– Pocahontas was a Native American woman. Her real name was Matoaka (also known as Amonute). She was called “Pocahontas” as a nickname, which meant “playful one,” because of her lively and curious nature. She was born about 1595 and is today remembered for her association with the colonial settlement at Jamestown, Virginia.
Not much is known about this memorable woman.
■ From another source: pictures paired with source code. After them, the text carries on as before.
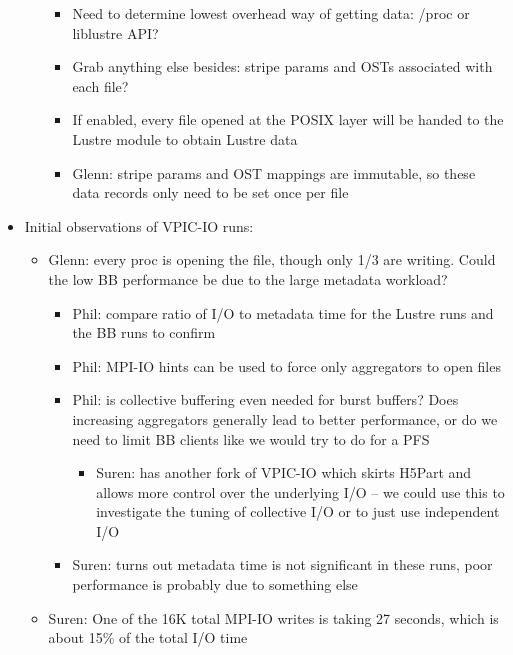 \documentclass[conference,10pt,compsocconf]{IEEEtran}
\begin{document}
\begin{itemize}
\begin{itemize}
        \begin{itemize}
        \item Need to determine lowest overhead way of getting data: /proc or liblustre API?
        \item Grab anything else besides: stripe params and OSTs associated with each file?
        \item If enabled, every file opened at the POSIX layer will be handed to the Lustre
              module to obtain Lustre data
        \item Glenn: stripe params and OST mappings are immutable, so these data records
              only need to be set once per file
        \end{itemize}
    \end{itemize}
\item Initial observations of VPIC-IO runs:
    \begin{itemize}
    \item Glenn: every proc is opening the file, though only 1/3 are writing. Could the
          low BB performance be due to the large metadata workload?
        \begin{itemize}
        \item Phil: compare ratio of I/O to metadata time for the Lustre runs and the BB
              runs to confirm
        \item Phil: MPI-IO hints can be used to force only aggregators to open files
        \item Phil: is collective buffering even needed for burst buffers? Does increasing
              aggregators generally lead to better performance, or do we need to limit BB
              clients like we would try to do for a PFS
            \begin{itemize}
            \item Suren: has another fork of VPIC-IO which skirts H5Part and allows more control
                  over the underlying I/O -- we could use this to investigate the tuning of
                  collective I/O or to just use independent I/O
            \end{itemize}
        \item Suren: turns out metadata time is not significant in these runs, poor performance
              is probably due to something else
        \end{itemize}
    \item Suren: One of the 16K total MPI-IO writes is taking 27 seconds, which is about 15\%
          of the total I/O time

\end{itemize}
\end{itemize}
\end{document}
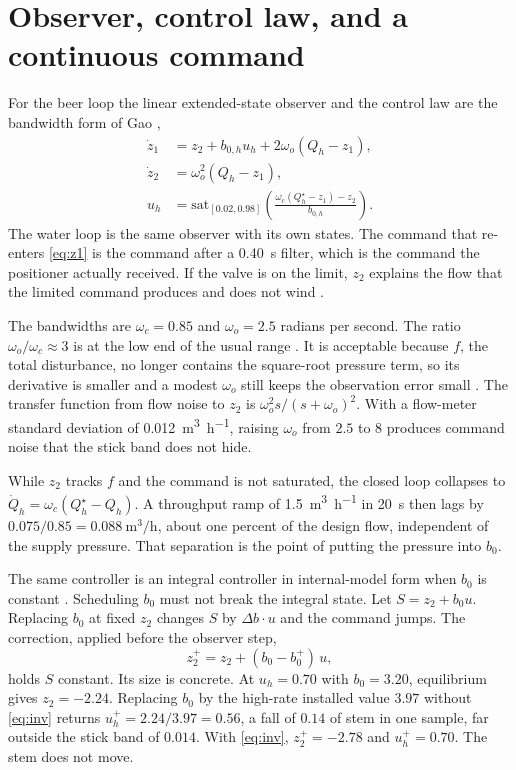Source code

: \documentclass[conference,a4paper]{IEEEtran}
\begin{document}
\section{Observer, control law, and a continuous command}
For the beer loop the linear extended-state observer and the control law are the bandwidth form of Gao \cite{gao2003scaling,fu2016tuning},
\begin{align}
\dot{z}_1 &= z_2 + b_{0,h} u_h + 2\omega_o(Q_h-z_1), \label{eq:z1}\\
\dot{z}_2 &= \omega_o^2(Q_h-z_1), \label{eq:z2}\\
u_h &= \mathrm{sat}_{[0.02,0.98]}\!\left(\frac{\omega_c(Q_h^\star-z_1)-z_2}{b_{0,h}}\right). \label{eq:u}
\end{align}
The water loop is the same observer with its own states. The command that re-enters \eqref{eq:z1} is the command after a \SI{0.40}{s} filter, which is the command the positioner actually received. If the valve is on the limit, $z_2$ explains the flow that the limited command produces and does not wind \cite{han2009pid,astrom2006advanced}.

The bandwidths are $\omega_c=0.85$ and $\omega_o=2.5$ radians per second. The ratio $\omega_o/\omega_c\approx 3$ is at the low end of the usual range \cite{gao2003scaling,herbst2013simulative}. It is acceptable because $f$, the total disturbance, no longer contains the square-root pressure term, so its derivative is smaller and a modest $\omega_o$ still keeps the observation error small \cite{guo2011convergence,huang2014methodology}. The transfer function from flow noise to $z_2$ is $\omega_o^2 s/(s+\omega_o)^2$. With a flow-meter standard deviation of \SI{0.012}{\cubic\metre\per\hour}, raising $\omega_o$ from $2.5$ to $8$ produces command noise that the stick band does not hide.

While $z_2$ tracks $f$ and the command is not saturated, the closed loop collapses to $\dot{Q}_h=\omega_c(Q_h^\star-Q_h)$. A throughput ramp of \SI{1.5}{\cubic\metre\per\hour} in \SI{20}{s} then lags by $0.075/0.85=\SI{0.088}{\cubic\metre\per\hour}$, about one percent of the design flow, independent of the supply pressure. That separation is the point of putting the pressure into $b_0$.

The same controller is an integral controller in internal-model form when $b_0$ is constant \cite{tan2016imc}. Scheduling $b_0$ must not break the integral state. Let $S=z_2+b_0 u$. Replacing $b_0$ at fixed $z_2$ changes $S$ by $\Delta b\cdot u$ and the command jumps. The correction, applied before the observer step,
\begin{equation}
\label{eq:inv}
z_2^+ = z_2 + (b_0-b_0^+)\,u,
\end{equation}
holds $S$ constant. Its size is concrete. At $u_h=0.70$ with $b_0=3.20$, equilibrium gives $z_2=-2.24$. Replacing $b_0$ by the high-rate installed value $3.97$ without \eqref{eq:inv} returns $u_h^+=2.24/3.97=0.56$, a fall of $0.14$ of stem in one sample, far outside the stick band of $0.014$. With \eqref{eq:inv}, $z_2^+=-2.78$ and $u_h^+=0.70$. The stem does not move.
\end{document}
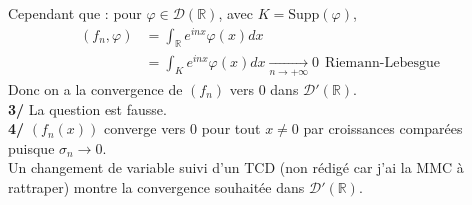 \documentclass[a4paper,12pt]{article}
\begin{document}
Cependant que : pour $\varphi \in \mathcal{D}(\mathbb{R})$, avec $K = \text{Supp}(\varphi)$, 
\begin{align*}
(f_n, \varphi) & = \int_{\mathbb{R}} e^{inx} \varphi(x) dx \\
	& \boxed{= \int_{K} e^{inx} \varphi(x) dx \underset{n \to + \infty}{\longrightarrow} 0 \ \ \text{Riemann-Lebesgue}}
\end{align*}
Donc on a la convergence de $(f_n)$ vers $0$ dans $\mathcal{D}'(\mathbb{R})$. \\

\textbf{3/} La question est fausse. \\

\textbf{4/} $(f_n(x))$ converge vers $0$ pour tout $x \neq 0$ par croissances comparées puisque $\sigma_n \longrightarrow 0$. \\

Un changement de variable suivi d'un TCD (non rédigé car j'ai la MMC à rattraper) montre la convergence souhaitée dans $\mathcal{D}'(\mathbb{R})$.
\end{document}
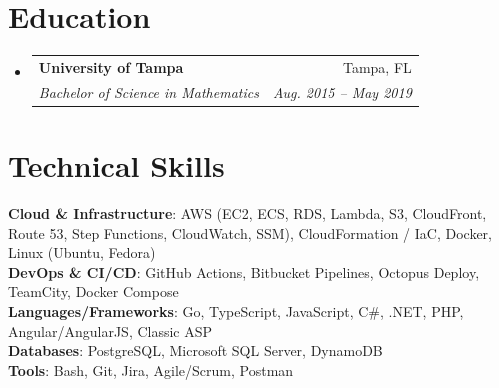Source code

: \documentclass[letterpaper,11pt]{article}
\makeatletter
\newcommand{\resumeSubheading}[4]{
  \vspace{-2pt}\item
    \begin{tabular*}{0.97\textwidth}[t]{l@{\extracolsep{\fill}}r}
      \textbf{#1} & #2 \\
      \textit{\small#3} & \textit{\small #4} \\
    \end{tabular*}\vspace{-7pt}
}
\newcommand{\resumeSubHeadingListStart}{\begin{itemize}[leftmargin=0.15in, label={}]}
\newcommand{\resumeSubHeadingListEnd}{\end{itemize}}
\makeatother
\begin{document}
\section{Education}
  \resumeSubHeadingListStart
    \resumeSubheading
      {University of Tampa}{Tampa, FL}
      {Bachelor of Science in Mathematics}{Aug. 2015 -- May 2019}
  \resumeSubHeadingListEnd
 
\section{Technical Skills}
 \begin{itemize}[leftmargin=0.15in, label={}]
    \small{\item{
     \textbf{Cloud \& Infrastructure}{: AWS (EC2, ECS, RDS, Lambda, S3, CloudFront, Route 53, Step Functions, CloudWatch, SSM), CloudFormation / IaC, Docker, Linux (Ubuntu, Fedora)} \\
     \textbf{DevOps \& CI/CD}{: GitHub Actions, Bitbucket Pipelines, Octopus Deploy, TeamCity, Docker Compose} \\
     \textbf{Languages/Frameworks}{: Go, TypeScript, JavaScript, C\#, .NET, PHP, Angular/AngularJS, Classic ASP} \\
     \textbf{Databases}{: PostgreSQL, Microsoft SQL Server, DynamoDB} \\
     \textbf{Tools}{: Bash, Git, Jira, Agile/Scrum, Postman}
    }}
 \end{itemize}

\end{document}
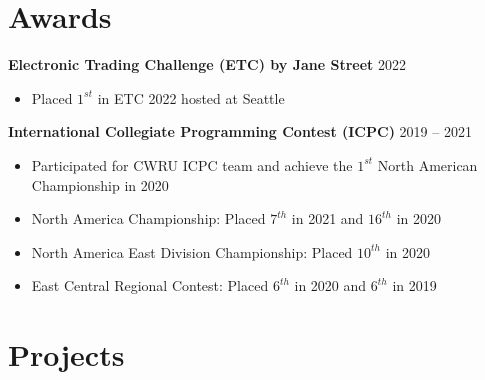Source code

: \documentclass[11pt]{article}
\begin{document}
\section{Awards}

\hspace{10pt}\textbf{Electronic Trading Challenge (ETC) by Jane Street} \hfill {\small 2022}

\begin{itemize}[leftmargin=31pt]
\vspace{-10pt}
\setlength\itemsep{-5pt}
    \item {\small Placed $1^{st}$ in ETC 2022 hosted at Seattle}
    \vspace{-7pt}
\end{itemize}

\hspace{10pt}\textbf{International Collegiate Programming Contest (ICPC)} \hfill {\small 2019 -- 2021}
\begin{itemize}[leftmargin=31pt]
\vspace{-10pt}
\setlength\itemsep{-5pt}
    \item {\small Participated for CWRU ICPC team and achieve the $1^{st}$ North American Championship in 2020}
    \item {\small North America Championship: Placed $7^{th}$ in 2021 and $16^{th}$ in 2020}
    \item {\small North America East Division Championship: Placed $10^{th}$ in 2020}
    \item {\small East Central Regional Contest: Placed $6^{th}$ in 2020 and $6^{th}$ in 2019}
    \vspace{-7pt}
\end{itemize}

\section{Projects}

\end{document}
What we do know was written by others, as none of her thoughts or feelings were ever recorded.
Many have heard about Pocahontas, but her story is not as presented in the animated movie Walt Disney Pictures released in 1995.
Pocahontas was the daughter of the paramount chief Powhatan (1545-1618) who was called “King” or “Chief” Powahatan by the English and led the main political and military power facing the early colonists. At its height, the Powhatan Chiefdom had a population of about 25,000 and included more than 30 Algonquian speaking tribes – each with its own werowance (chief). The Powhatan Indians called their homeland “Tsenacomoco.”
When the English arrived and settled Jamestown in May 1607, Pocahontas was about eleven years old. Pocahontas is most famously linked to the English colonist Captain John Smith, who arrived in Virginia with a hundred other settlers in April 1607. In December 1607, while exploring on the Chickahominy River, Smith was captured by a hunting party led by Powhatan’s younger brother (or close relative) Opechancanough and brought to Powhatan’s capital at Werowocomoco.
Early histories did establish that Pocahontas befriended Smith and the Jamestown colony. Pocahontas often went to the settlement and played games with the boys there. When the colonists were starving, “every once in four or five days, Pocahontas with her attendants brought him [Smith] so much provision that saved many of their lives that else for all this had starved with hunger.” As the colonists expanded their settlement further, the Powhatan felt their lands were threatened, and conflicts arose again.
In late 1609, an injury from a gunpowder explosion forced Smith to return to England for medical care. The English told the Powhatans that Smith was dead. Pocahontas believed that account and hence afterward, stopped visiting Jamestown. Much later, she learned that he was living in England when she traveled there as the wife of John Rolfe.
When Pocahontas was 18 years, she was captured and taken as hostage by the Englishmen and held for ransom. The Englishmen demanded that her father should release all the colonists he held captive.
After her capture, Pocahontas was brought to Jamestown. Eventually, she was probably taken to Henrico, a small English settlement near present-day Richmond. Powhatan, informed of his daughter’s capture and ransom cost, agreed to many of the English demands immediately, to open negotiations. In the meantime, Pocahontas was put under the charge of Reverend Alexander Whitaker, who lived at Henrico. She learned the English language, religion and customs. While not all was strange to Pocahontas, it was vastly different than the Powhatan world.
During her religious instruction, Pocahontas met widower John Rolfe whom she married in 1614. By all English accounts, the two fell in love and wanted to marry. Other sources state she was forced to marry Rolfe. She gave birth to a son named Thomas. Pocahontas converted to Christianity and was baptized “Rebecca.” The marriage led to the “Peace of Pocahontas;” a lull in the inevitable conflicts between the English and Powhatan Indians. The Rolfe family traveled to England in 1616.
In March 1617, the Rolfe family was ready to return to Virginia. After traveling down the Thames River, Pocahontas, seriously ill, had to be taken ashore. In the town of Gravesend, Pocahontas died of an unspecified illness.
Many historians believe she suffered from an upper respiratory ailment, such as pneumonia, while others think she could have died from some form of dysentery. Pocahontas, about twenty-one, was buried at St. George’s Church on March 21, 1617.
John Rolfe returned to Virginia, but left the young ailing Thomas with relatives in England. Within a year, Powhatan died. The “Peace of Pocahontas” began to slowly unravel. Life for her people would never be the same.